Это выдержка из моей переписки с женщиной, которая изучает язык тела. Не знаю, что мне это сулит.
– Привет, Генри, – здороваюсь я, спокойно приближаюсь, согреваю руки дыханием, потираю их друг о друга, потом кладу ладони между его лопаток. Я чувствую мышцы под своими пальцами. Биение пульса. Он чуть-чуть меняется от моего прикосновения.
Становится чуть быстрее.
– Я тут, Генри, – шепчу я.
А потом я сосредотачиваюсь на том, чтобы дышать с ним в одном ритме. Или скорее в такт с аппаратом искусственного дыхания. Восемь вдохов и восемь выдохов в минуту. Я закрываю глаза, и дышу, и надеюсь, что частичка моего мужества, нежности и теплоты перейдет Генри.
Потом беру его за руку, глажу тыльную сторону ладони и пальцы, по бокам тоже – там, где кожа наиболее чувствительна.
– Я тут, – шепчу я и повторяю про себя снова и снова: мужество, черт побери, дай мне, пожалуйста, мужества!
Я жду, когда Фосси выйдет, прежде чем склониться к Генри и повторить приветственный ритуал. Как и каждый день. Каждый божий день.
Я кладу на стол айпад с прямоугольной беспроводной колонкой и выбираю список мелодий, которые точно любит Генри.
Например, танго, под которое я учила его делать проходки и выдерживать паузу. «Solo por hoy» Карлоса Либединского.
«Только сегодня».
Тогда я носила короткую стрижку, и никаких платьев. Танцевала танго каждую ночь с сотней разных мужчин. Только сегодня, каждый день.

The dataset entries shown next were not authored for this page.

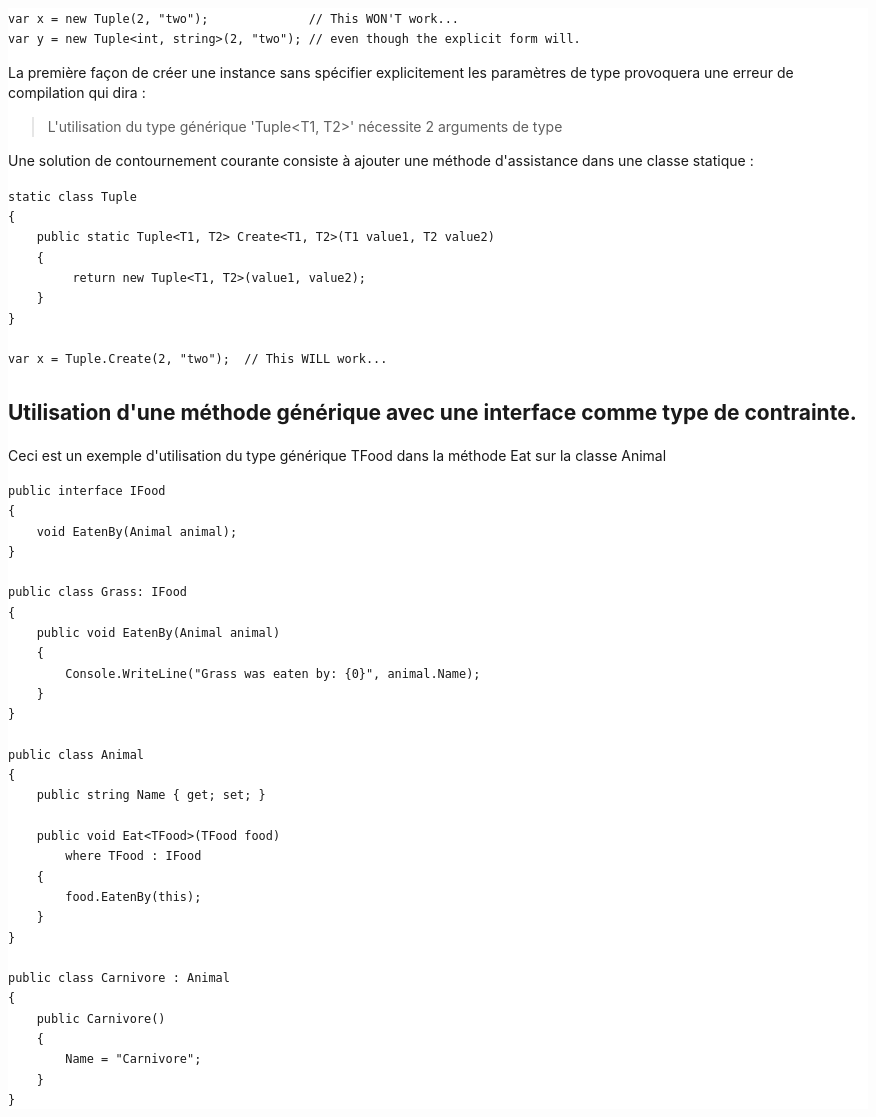     var x = new Tuple(2, "two");              // This WON'T work...
    var y = new Tuple<int, string>(2, "two"); // even though the explicit form will.

La première façon de créer une instance sans spécifier explicitement les paramètres de type provoquera une erreur de compilation qui dira :
>L'utilisation du type générique 'Tuple<T1, T2>' nécessite 2 arguments de type

Une solution de contournement courante consiste à ajouter une méthode d'assistance dans une classe statique :

    static class Tuple
    {
        public static Tuple<T1, T2> Create<T1, T2>(T1 value1, T2 value2)
        {
             return new Tuple<T1, T2>(value1, value2);
        }
    }

    var x = Tuple.Create(2, "two");  // This WILL work...

## Utilisation d'une méthode générique avec une interface comme type de contrainte.
Ceci est un exemple d'utilisation du type générique TFood dans la méthode Eat<TFood> sur la classe Animal

    public interface IFood
    {
        void EatenBy(Animal animal);
    }
    
    public class Grass: IFood
    {
        public void EatenBy(Animal animal)
        {
            Console.WriteLine("Grass was eaten by: {0}", animal.Name);
        }
    }
    
    public class Animal
    {
        public string Name { get; set; }
    
        public void Eat<TFood>(TFood food)
            where TFood : IFood
        {
            food.EatenBy(this);
        }
    }
    
    public class Carnivore : Animal
    {
        public Carnivore()
        {
            Name = "Carnivore";
        }
    }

Я прекратила, когда появился Генри.
Музыка наполняет комнату и погружает нас в мир фантазий. Я почти утыкаюсь ему в ухо и скорее выдыхаю, чем говорю: «Привет, Генри. Я Эдвинна Томлин. Эдди. Однажды мы танцевали с тобой. Мы провели вместе два с половиной чудесных года. Я здесь, потому что ты этого захотел. И я сама тоже. Я с тобой. Ты Генри Мало Скиннер. Ты в коме, и я прошу тебя очнуться».
Я чувствую аромат «Шанели», который поднимается из выреза моей рубашки.
– Я рядом, – шепчу я снова.
Мы в плену у танго.
Я предпочла бы молчать сейчас. Как тогда. Когда мы впервые встали напротив друг друга и молчали, всю ночь, все утро.
И просто смотрели друг на друга. Нежно прикасались друг к другу, взглядами, жестами. В первую ночь соприкасались только наши руки.
А потом он ушел.
И вернулся.
Генри – это танго. Близость, дистанция. Страсть, нежность, доверие, отчужденность. Он не остается, но всегда возвращается.
Я знала это давно, и сегодня это знание питает мою надежду.